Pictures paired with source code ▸
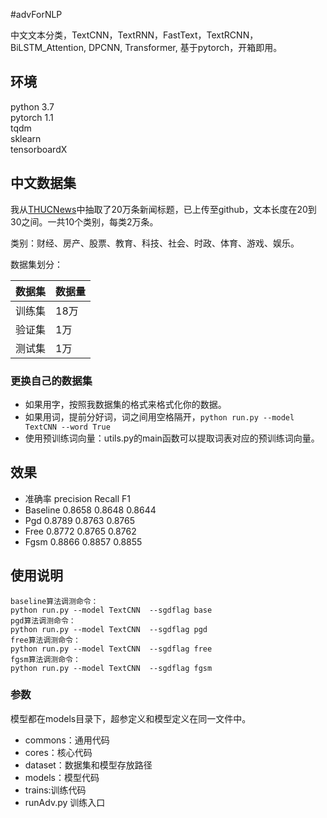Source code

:#advForNLP

中文文本分类，TextCNN，TextRNN，FastText，TextRCNN，BiLSTM_Attention, DPCNN, Transformer, 基于pytorch，开箱即用。

## 环境
python 3.7  
pytorch 1.1  
tqdm  
sklearn  
tensorboardX

## 中文数据集
我从[THUCNews](http://thuctc.thunlp.org/)中抽取了20万条新闻标题，已上传至github，文本长度在20到30之间。一共10个类别，每类2万条。

类别：财经、房产、股票、教育、科技、社会、时政、体育、游戏、娱乐。

数据集划分：

数据集|数据量
--|--
训练集|18万
验证集|1万
测试集|1万


### 更换自己的数据集
 - 如果用字，按照我数据集的格式来格式化你的数据。  
 - 如果用词，提前分好词，词之间用空格隔开，`python run.py --model TextCNN --word True`  
 - 使用预训练词向量：utils.py的main函数可以提取词表对应的预训练词向量。  


## 效果

- 准确率	precision	Recall	F1
- Baseline	0.8658	0.8648	0.8644
- Pgd	0.8789	0.8763  0.8765	
- Free	0.8772	0.8765	0.8762
- Fgsm	0.8866	 0.8857	0.8855
 

## 使用说明
```
baseline算法调测命令：
python run.py --model TextCNN  --sgdflag base
pgd算法调测命令：
python run.py --model TextCNN  --sgdflag pgd
free算法调测命令：
python run.py --model TextCNN  --sgdflag free
fgsm算法调测命令：
python run.py --model TextCNN  --sgdflag fgsm

```

### 参数
模型都在models目录下，超参定义和模型定义在同一文件中。  
- commons：通用代码
- cores：核心代码
- dataset：数据集和模型存放路径
- models：模型代码
- trains:训练代码
- runAdv.py 训练入口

What to do ▸
Going over every line of the entries, tally those containing the string "python" and report only the figure.

Answer to this task ▸
6